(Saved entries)
==========

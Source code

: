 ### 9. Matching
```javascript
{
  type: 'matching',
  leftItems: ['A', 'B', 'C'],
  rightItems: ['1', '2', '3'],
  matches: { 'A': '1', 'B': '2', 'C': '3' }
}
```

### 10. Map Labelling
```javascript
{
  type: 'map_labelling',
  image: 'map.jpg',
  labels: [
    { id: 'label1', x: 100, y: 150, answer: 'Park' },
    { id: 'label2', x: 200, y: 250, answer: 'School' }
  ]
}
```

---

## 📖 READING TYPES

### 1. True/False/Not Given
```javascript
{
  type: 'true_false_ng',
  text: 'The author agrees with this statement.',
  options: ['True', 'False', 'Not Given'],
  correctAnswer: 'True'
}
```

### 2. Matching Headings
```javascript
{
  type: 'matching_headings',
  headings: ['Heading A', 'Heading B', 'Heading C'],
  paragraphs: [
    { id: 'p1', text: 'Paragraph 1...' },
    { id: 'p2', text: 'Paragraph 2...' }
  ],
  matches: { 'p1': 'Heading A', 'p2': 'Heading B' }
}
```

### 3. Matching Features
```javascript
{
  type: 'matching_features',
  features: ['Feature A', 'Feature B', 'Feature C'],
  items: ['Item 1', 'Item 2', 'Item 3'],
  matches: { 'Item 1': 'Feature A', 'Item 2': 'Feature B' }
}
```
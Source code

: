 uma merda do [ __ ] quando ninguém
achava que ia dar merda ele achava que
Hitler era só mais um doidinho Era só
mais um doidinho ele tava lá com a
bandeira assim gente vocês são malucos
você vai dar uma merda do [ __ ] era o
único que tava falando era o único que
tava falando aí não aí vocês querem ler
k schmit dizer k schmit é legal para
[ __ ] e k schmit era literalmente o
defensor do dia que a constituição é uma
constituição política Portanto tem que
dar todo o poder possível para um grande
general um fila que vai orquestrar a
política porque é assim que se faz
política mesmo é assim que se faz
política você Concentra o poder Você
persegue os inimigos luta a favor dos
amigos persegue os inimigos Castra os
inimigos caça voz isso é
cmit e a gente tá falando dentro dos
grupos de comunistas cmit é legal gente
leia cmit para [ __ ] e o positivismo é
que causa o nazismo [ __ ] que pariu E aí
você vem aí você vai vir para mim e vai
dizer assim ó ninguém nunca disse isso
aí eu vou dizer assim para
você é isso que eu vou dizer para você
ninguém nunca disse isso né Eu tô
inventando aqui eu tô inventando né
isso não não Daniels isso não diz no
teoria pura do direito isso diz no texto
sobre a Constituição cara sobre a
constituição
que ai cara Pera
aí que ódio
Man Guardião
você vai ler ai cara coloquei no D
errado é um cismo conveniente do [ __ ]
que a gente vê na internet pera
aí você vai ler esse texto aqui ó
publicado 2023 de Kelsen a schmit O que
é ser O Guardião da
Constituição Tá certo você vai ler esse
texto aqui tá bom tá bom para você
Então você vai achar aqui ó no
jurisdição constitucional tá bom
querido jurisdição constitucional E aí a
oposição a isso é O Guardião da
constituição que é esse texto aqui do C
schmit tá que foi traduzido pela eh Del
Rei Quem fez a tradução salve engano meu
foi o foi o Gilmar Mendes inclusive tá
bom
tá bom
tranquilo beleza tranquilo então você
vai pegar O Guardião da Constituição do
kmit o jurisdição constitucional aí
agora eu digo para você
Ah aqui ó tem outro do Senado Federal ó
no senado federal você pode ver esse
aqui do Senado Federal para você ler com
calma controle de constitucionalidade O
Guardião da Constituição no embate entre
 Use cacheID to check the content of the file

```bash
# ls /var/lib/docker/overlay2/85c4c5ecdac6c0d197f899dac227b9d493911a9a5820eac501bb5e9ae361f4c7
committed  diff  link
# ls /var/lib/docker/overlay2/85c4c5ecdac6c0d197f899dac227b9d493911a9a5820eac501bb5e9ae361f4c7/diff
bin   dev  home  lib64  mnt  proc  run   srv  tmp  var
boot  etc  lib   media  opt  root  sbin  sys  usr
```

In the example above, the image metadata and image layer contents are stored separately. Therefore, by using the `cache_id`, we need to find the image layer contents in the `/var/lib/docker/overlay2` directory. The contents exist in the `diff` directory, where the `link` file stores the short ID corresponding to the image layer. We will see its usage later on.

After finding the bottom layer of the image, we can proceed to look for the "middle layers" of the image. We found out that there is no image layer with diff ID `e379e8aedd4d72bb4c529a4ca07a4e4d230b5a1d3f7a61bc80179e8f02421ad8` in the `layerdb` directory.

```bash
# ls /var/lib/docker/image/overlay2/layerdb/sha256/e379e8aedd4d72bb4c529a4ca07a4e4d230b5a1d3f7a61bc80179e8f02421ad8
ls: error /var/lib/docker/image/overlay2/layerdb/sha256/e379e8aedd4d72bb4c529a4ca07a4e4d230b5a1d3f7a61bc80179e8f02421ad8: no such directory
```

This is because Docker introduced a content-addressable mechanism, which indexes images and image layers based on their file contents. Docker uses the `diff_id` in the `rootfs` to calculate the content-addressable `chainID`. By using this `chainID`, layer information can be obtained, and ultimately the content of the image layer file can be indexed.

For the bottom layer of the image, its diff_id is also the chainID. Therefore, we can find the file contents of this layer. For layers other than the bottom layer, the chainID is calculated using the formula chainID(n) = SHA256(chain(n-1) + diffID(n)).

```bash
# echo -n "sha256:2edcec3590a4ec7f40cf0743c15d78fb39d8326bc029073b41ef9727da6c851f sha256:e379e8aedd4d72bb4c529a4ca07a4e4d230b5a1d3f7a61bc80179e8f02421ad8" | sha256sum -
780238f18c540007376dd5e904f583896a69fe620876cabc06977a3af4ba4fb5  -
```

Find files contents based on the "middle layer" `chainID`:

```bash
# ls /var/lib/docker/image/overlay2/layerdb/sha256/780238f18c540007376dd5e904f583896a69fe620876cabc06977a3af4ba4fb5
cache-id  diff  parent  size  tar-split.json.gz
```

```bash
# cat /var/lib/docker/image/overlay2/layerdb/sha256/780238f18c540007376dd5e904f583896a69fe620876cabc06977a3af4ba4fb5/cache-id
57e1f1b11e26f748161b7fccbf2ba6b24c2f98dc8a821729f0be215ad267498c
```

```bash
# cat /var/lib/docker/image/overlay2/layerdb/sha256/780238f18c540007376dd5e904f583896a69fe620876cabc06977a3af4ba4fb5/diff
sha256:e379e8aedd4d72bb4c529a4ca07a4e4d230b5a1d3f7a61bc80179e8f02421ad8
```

==========

- [Task objective]
Write down how many lines above contain the string "with", and nothing besides.

- [Task solution]
2